‘Eat My Shorts’: How Bart Simpson’s Controversial Catchphrase Sparked a Pop Culture Sensation

Once upon a time, sporting this catchphrase on a t-shirt would have gotten you sent home from school.

Every Bart Simpson "Eat My Shorts"
Every Bart Simpson "Eat My Shorts" / Scrooge200

When The Simpsons debuted in December 1989, it became an instant sensation, drawing an average of 27.8 million enraptured viewers to Fox every Sunday night during its first season. While there was (and remains) a lot to appreciate about the show, viewers quickly came to love and identify with Bart, the family’s spiky-haired oldest child. A skateboarding hellion who’s never met a prank call he didn’t want to make, Bart is part class clown and part problem child, with a razor-sharp wit and little respect for authority. 

And starting with the show’s second episode, Bart’s anti-establishment ire got its own catchphrase: Eat my shorts. For all intents and purposes, it’s just a way to tell someone to buzz off (like a cheeky version of kiss my ass). Originally ad-libbed during a cast table read by Nancy Cartwright, the actor who voices Bart, it was a phrase she remembered from her days in the Fairmont High School marching band in the early to mid-‘70s. According to her, they’d sometimes chant it in lieu of the phrase Fairmont West.

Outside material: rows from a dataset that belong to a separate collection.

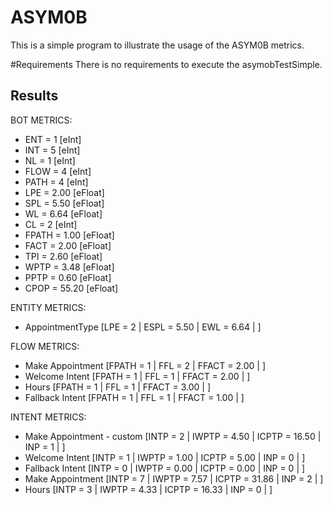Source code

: # ASYM0B
This is a simple program to illustrate the usage of the ASYM0B metrics. 

#Requirements
There is no requirements to execute the asymobTestSimple.

## Results

BOT METRICS: 
 * ENT = 1 [eInt]
 * INT = 5 [eInt]
 * NL = 1 [eInt]
 * FLOW = 4 [eInt]
 * PATH = 4 [eInt]
 * LPE = 2.00 [eFloat]
 * SPL = 5.50 [eFloat]
 * WL = 6.64 [eFloat]
 * CL = 2 [eInt]
 * FPATH = 1.00 [eFloat]
 * FACT = 2.00 [eFloat]
 * TPI = 2.60 [eFloat]
 * WPTP = 3.48 [eFloat]
 * PPTP = 0.60 [eFloat]
 * CPOP = 55.20 [eFloat]

ENTITY METRICS: 
 * AppointmentType [LPE = 2 | ESPL = 5.50 | EWL = 6.64 | ]

FLOW METRICS: 
 * Make Appointment [FPATH = 1 | FFL = 2 | FFACT = 2.00 | ]
 * Welcome Intent [FPATH = 1 | FFL = 1 | FFACT = 2.00 | ]
 * Hours [FPATH = 1 | FFL = 1 | FFACT = 3.00 | ]
 * Fallback Intent [FPATH = 1 | FFL = 1 | FFACT = 1.00 | ]

INTENT METRICS: 
 * Make Appointment - custom [INTP = 2 | IWPTP = 4.50 | ICPTP = 16.50 | INP = 1 | ]
 * Welcome Intent [INTP = 1 | IWPTP = 1.00 | ICPTP = 5.00 | INP = 0 | ]
 * Fallback Intent [INTP = 0 | IWPTP = 0.00 | ICPTP = 0.00 | INP = 0 | ]
 * Make Appointment [INTP = 7 | IWPTP = 7.57 | ICPTP = 31.86 | INP = 2 | ]
 * Hours [INTP = 3 | IWPTP = 4.33 | ICPTP = 16.33 | INP = 0 | ]


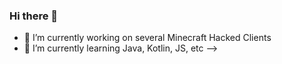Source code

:### Hi there 👋

- 🔭 I’m currently working on several Minecraft Hacked Clients
- 🌱 I’m currently learning Java, Kotlin, JS, etc
-->
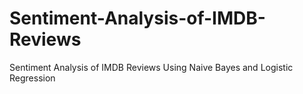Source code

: # Sentiment-Analysis-of-IMDB-Reviews
Sentiment Analysis of IMDB Reviews Using Naive Bayes and Logistic Regression

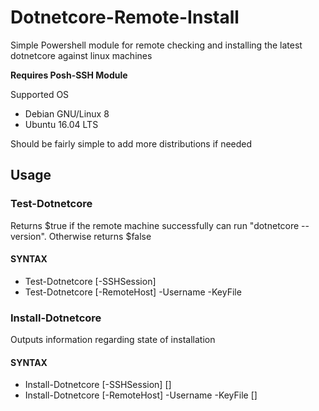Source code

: # Dotnetcore-Remote-Install

Simple Powershell module for remote checking and installing the latest dotnetcore against linux machines

__Requires Posh-SSH Module__

Supported OS
* Debian GNU/Linux 8
* Ubuntu 16.04 LTS

Should be fairly simple to add more distributions if needed

## Usage

### Test-Dotnetcore

Returns $true if the remote machine successfully can run "dotnetcore --version". Otherwise returns $false
    
#### SYNTAX
* Test-Dotnetcore [-SSHSession] <SshSession>
* Test-Dotnetcore [-RemoteHost] <String> -Username <String> -KeyFile <String>

### Install-Dotnetcore

Outputs information regarding state of installation

#### SYNTAX
* Install-Dotnetcore [-SSHSession] <SshSession>  [<CommonParameters>]
* Install-Dotnetcore [-RemoteHost] <string> -Username <string> -KeyFile <string>  [<CommonParameters>]
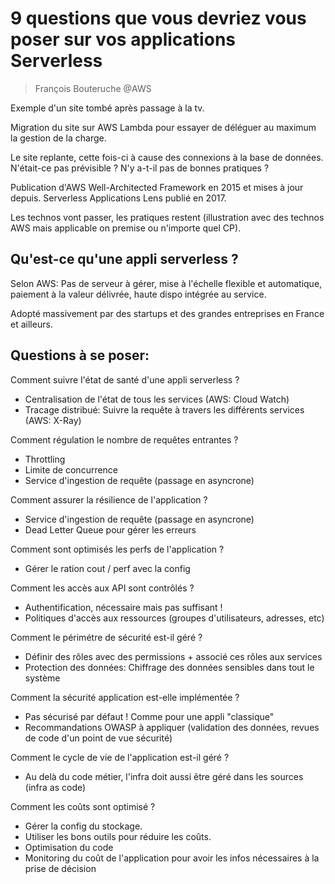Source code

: # 9 questions que vous devriez vous poser sur vos applications Serverless

> François Bouteruche @AWS

Exemple d'un site tombé après passage à la tv.

Migration du site sur AWS Lambda pour essayer de déléguer au maximum la gestion de la charge.

Le site replante, cette fois-ci à cause des connexions à la base de données. N'était-ce pas prévisible ? N'y a-t-il pas de bonnes pratiques ?

Publication d'AWS Well-Architected Framework en 2015 et mises à jour depuis. Serverless Applications Lens publié en 2017.

Les technos vont passer, les pratiques restent (illustration avec des technos AWS mais applicable on premise ou n'importe quel CP).

## Qu'est-ce qu'une appli serverless ?

Selon AWS: Pas de serveur à gérer, mise à l'échelle flexible et automatique, paiement à la valeur délivrée, haute dispo intégrée au service.

Adopté massivement par des startups et des grandes entreprises en France et ailleurs.

## Questions à se poser:

Comment suivre l'état de santé d'une appli serverless ?
- Centralisation de l'état de tous les services (AWS: Cloud Watch)
- Tracage distribué: Suivre la requête à travers les différents services (AWS: X-Ray)

Comment régulation le nombre de requêtes entrantes ?
- Throttling
- Limite de concurrence
- Service d'ingestion de requête (passage en asyncrone)

Comment assurer la résilience de l'application ?
- Service d'ingestion de requête (passage en asyncrone)
- Dead Letter Queue pour gérer les erreurs

Comment sont optimisés les perfs de l'application ?
- Gérer le ration cout / perf avec la config

Comment les accès aux API sont contrôlés ?
- Authentification, nécessaire mais pas suffisant !
- Politiques d'accès aux ressources (groupes d'utilisateurs, adresses, etc)

Comment le périmétre de sécurité est-il géré ?
- Définir des rôles avec des permissions + associé ces rôles aux services
- Protection des données: Chiffrage des données sensibles dans tout le système

Comment la sécurité application est-elle implémentée ?
- Pas sécurisé par défaut ! Comme pour une appli "classique"
- Recommandations OWASP à appliquer (validation des données, revues de code d'un point de vue sécurité)

Comment le cycle de vie de l'application est-il géré ?
- Au delà du code métier, l'infra doit aussi être géré dans les sources (infra as code)

Comment les coûts sont optimisé ?
- Gérer la config du stockage.
- Utiliser les bons outils pour réduire les coûts.
- Optimisation du code
- Monitoring du coût de l'application pour avoir les infos nécessaires à la prise de décision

Though The Simpsons wasn’t the first time Eat my shorts appeared on TV or in a movie—Bender slings it at the principal in The Breakfast Club, and it’s used in both 1986’s Maximum Overdrive and 1981’s Body Heat—the show revitalized it. The show’s marketing team throwing the euphemism on everything from t-shirts to boxers and even breakfast cereal. (Indeed, it became so synonymous with Bart that, years later, the show’s writers actually stopped using it, saying it had become too worn out.)

Schools Have a Cow, Man

All that merch sold like hotcakes but also sparked a significant backlash. Starting in the ‘90s, schools across the United States began to ban Bart Simpson apparel, claiming that shirts that said things like “Eat my shorts,” “I’m Bart Simpson. Who the hell are you?,” and “Underachiever and proud of it” were disrespectful and distracting. In 1990, an elementary school principal from Fremont, Ohio, told the Deseret News, “We strive for excellence and to instill good values in kids,” adding that the show “teaches the wrong thing to students.” Administrators suggested that these shirts were obscene and that wearing them to school was inappropriate. 

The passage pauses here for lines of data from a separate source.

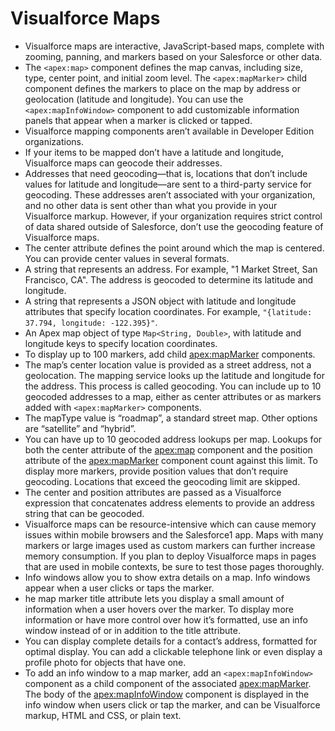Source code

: # Visualforce Maps
* Visualforce maps are interactive, JavaScript-based maps, complete with zooming, panning, and markers based on your Salesforce or other data. 
* The `<apex:map>` component defines the map canvas, including size, type, center point, and initial zoom level. The `<apex:mapMarker>` child component defines the markers to place on the map by address or geolocation (latitude and longitude). You can use the `<apex:mapInfoWindow>` component to add customizable information panels that appear when a marker is clicked or tapped.
* Visualforce mapping components aren’t available in Developer Edition organizations.
* If your items to be mapped don’t have a latitude and longitude, Visualforce maps can geocode their addresses.
* Addresses that need geocoding—that is, locations that don’t include values for latitude and longitude—are sent to a third-party service for geocoding. These addresses aren’t associated with your organization, and no other data is sent other than what you provide in your Visualforce markup. However, if your organization requires strict control of data shared outside of Salesforce, don’t use the geocoding feature of Visualforce maps.
* The center attribute defines the point around which the map is centered. You can provide center values in several formats.
* A string that represents an address. For example, "1 Market Street, San Francisco, CA". The address is geocoded to determine its latitude and longitude.
* A string that represents a JSON object with latitude and longitude attributes that specify location coordinates. For example, `"{latitude: 37.794, longitude: -122.395}"`.
* An Apex map object of type `Map<String, Double>`, with latitude and longitude keys to specify location coordinates.
* To display up to 100 markers, add child <apex:mapMarker> components.
* The map’s center location value is provided as a street address, not a geolocation. The mapping service looks up the latitude and longitude for the address. This process is called geocoding. You can include up to 10 geocoded addresses to a map, either as center attributes or as markers added with `<apex:mapMarker>` components.
* The mapType value is “roadmap”, a standard street map. Other options are “satellite” and “hybrid”.
* You can have up to 10 geocoded address lookups per map. Lookups for both the center attribute of the <apex:map> component and the position attribute of the <apex:mapMarker> component count against this limit. To display more markers, provide position values that don’t require geocoding. Locations that exceed the geocoding limit are skipped.
* The center and position attributes are passed as a Visualforce expression that concatenates address elements to provide an address string that can be geocoded.
* Visualforce maps can be resource-intensive which can cause memory issues within mobile browsers and the Salesforce1 app. Maps with many markers or large images used as custom markers can further increase memory consumption. If you plan to deploy Visualforce maps in pages that are used in mobile contexts, be sure to test those pages thoroughly.
* Info windows allow you to show extra details on a map. Info windows appear when a user clicks or taps the marker.
* he map marker title attribute lets you display a small amount of information when a user hovers over the marker. To display more information or have more control over how it’s formatted, use an info window instead of or in addition to the title attribute.
* You can display complete details for a contact’s address, formatted for optimal display. You can add a clickable telephone
link or even display a profile photo for objects that have one.
* To add an info window to a map marker, add an `<apex:mapInfoWindow>` component as a child component of the associated <apex:mapMarker>. The body of the <apex:mapInfoWindow> component is displayed in the info window when users click
or tap the marker, and can be Visualforce markup, HTML and CSS, or plain text.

The effect of the bans was even felt in the retail world: JCPenney bowed to social pressure and pulled the apparel from its racks, but the hype around the shirts had a buoying effect elsewhere, with an estimated 15 million Simpsons shirts sold in 1990 alone. 

Some school officials even argued against the bans for this reason. “By not paying attention to [the controversy] at all, it just kind of disappears,” said Stan Rachowicz, a counselor at McKinley Junior High in South Holland, Michigan. Barbara Hall, a spokesperson for Brookwood Junior High School in Glenwood, Illinois, agreed. “Sometimes,” she claimed, “all this publicity causes more attention and makes students want to wear something more.”

The controversy certainly didn’t affect the show’s overall popularity; new episodes are still airing to this day, almost 35 years later. Simpsons creator Matt Groening said he had “no comment” about the shirt bans at the time, adding, “My folks taught me to respect elementary school principals, even the ones who have nothing better to do than tell kids what to wear.”